Love! Valour! Compassion! opened Off-Broadway at the Manhattan Theatre Club in 1994 before transferring to Broadway in 1995 and winning the Tony for Best Play. For the 1997 film, McNally himself adapted the screenplay and the play's director, Joe Mantello, assembled most of the original cast to reprise their roles. The family reunion was almost complete but Nathan Lane was making The Birdcage and so the important role of Buzz Hauser went to Seinfeld's Jason Alexander. There will be more about the cast later.

The action takes place over three holiday weekends; Memorial Day, the Fourth of July, and Labor Day. The milieu is Gregory Mitchell's large country home on the lake. Gregory (Stephen Bogardus) is a noted dancer and choreographer. Now in his 40s, his body is showing the scars of a long career. He is at work on the magnum opus that he knows that he will never be able to dance himself.
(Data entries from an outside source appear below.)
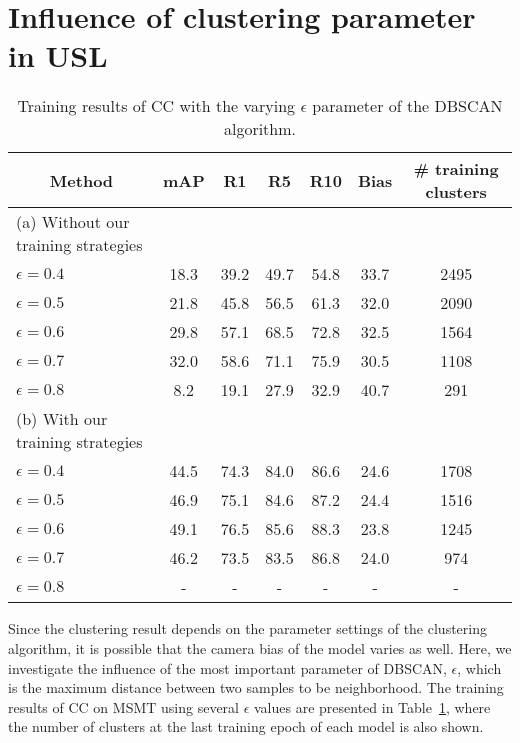 \section{Influence of clustering parameter in USL}
\label{sup:usl_clusteirng_parameter}

\begin{table}[H]
    \caption{
        Training results of CC with the varying $\epsilon$ parameter of the DBSCAN algorithm.}
    \label{tab:clustering_parameter}
    \centering
{
    \renewcommand{\arraystretch}{1.1}
    \begin{tabular}{l|cccccc}
        \hline
        \multicolumn{1}{c|}{Method} & 
        mAP & R1 & R5 & R10 & Bias & \# training clusters\\ 
        \hline \hline
        
        \multicolumn{1}{l|}{(a) Without our training strategies} \\
        $\epsilon = 0.4$    & 18.3 & 39.2 & 49.7 & 54.8 &  33.7 & 2495 \\
        $\epsilon = 0.5$    & 21.8 & 45.8 & 56.5 & 61.3 & 32.0 & 2090 \\
        $\epsilon = 0.6$    & 29.8 & 57.1 & 68.5 & 72.8 & 32.5 & 1564 \\
        $\epsilon = 0.7$    & 32.0 & 58.6 & 71.1 & 75.9 & 30.5 & 1108 \\
        $\epsilon = 0.8$    & 8.2 & 19.1 & 27.9 & 32.9 & 40.7 & 291 \\

        \hline
         \multicolumn{1}{l|}{(b) With our training strategies} \\
        $\epsilon = 0.4$    & 44.5 & 74.3 & 84.0 & 86.6 & 24.6 & 1708 \\
        $\epsilon = 0.5$    & 46.9 & 75.1 & 84.6 & 87.2 & 24.4 & 1516 \\
        $\epsilon = 0.6$    & 49.1 & 76.5 & 85.6 & 88.3 & 23.8 &  1245 \\
        $\epsilon = 0.7$    & 46.2 & 73.5 & 83.5 & 86.8 & 24.0 & 974 \\
        $\epsilon = 0.8$    & - & - & - & - & - & - \\
        
        \hline
    \end{tabular}
}
\end{table}
Since the clustering result depends on the parameter settings of the clustering algorithm, it is possible that the camera bias of the model varies as well.
Here, we investigate the influence of the most important parameter of DBSCAN, $\epsilon$, which is the maximum distance between two samples to be neighborhood.  
The training results of CC on MSMT using several $\epsilon$ values are presented in Table~\ref{tab:clustering_parameter}, where the number of clusters at the last training epoch of each model is also shown.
He is also staging an AIDS benefit for which he has talked his friends into donning ballet tutus to perform a segment from Swan Lake. He lives with his much younger, and blind, lover, Bobby Brahms (Justin Kirk).

And now, their guests: Arthur Pape (John Benjamin Hickey) and Perry Sellars (Stephen Spinella) are gay professionals who have been together for 14 years. ("We're role models," Perry confesses, "It's very stressful.") Buzz Hauser (Jason Alexander) is Gregory's costume designer. He is the most flamboyant of the bunch. A fountain of musical theatre trivia, he is the tragic clown and he is living with AIDS. Gregory's rehearsal pianist, John Jeckyll (John Glover) is a failed composer and an angry British ex-patriot. John's date (or trick) is a hot, young, Latino dancer named Ramon Fornos (Randy Becker) whose flirtatious nature ignites chaos. They will be joined later by John Jeckyll's twin brother, James (also masterfully played by Glover). James is a teddy bear compared to his brother, and a shared HIV status brings him and Buzz together.
Love! Valour! Compassion! is one of those tales where not much happens in the way of action but emerges as a feast for the emotions. The setting is an idyllic one even if there is a snake or two in the garden. John is often a pariah (Perry is unable to stand him) but everyone loves Ramon - or at least drools over him. Ramon's youth, and his habit of shedding his clothes, is a constant reminder to the others of their advancing years. Ramon is attracted to Bobby and he silently sneaks up on him one night, when everyone else is asleep, and seduces him in the dark kitchen.
In other films, this tryst might constitute the main plot but this is an ensemble comedy-drama in which all of the characters are on a level playing field. Love! Valour! Compassion! is a tender and lyrical meditation on the lives and loves of these comrades. It is completely driven by its fine actors and its exceptional dialogue. Subtle flashes of character co-exist with the expected bitchy one-liners, and the realism is striking. A fine sense of humor keeps the film from becoming maudlin. On their 14th anniversary, Perry begins his declaration of love to Arthur - in front of all their friends - by saying "I'm married to the best man in the world, even if he doesn't put the toothpaste cap back on and squeezes the tube in the middle..."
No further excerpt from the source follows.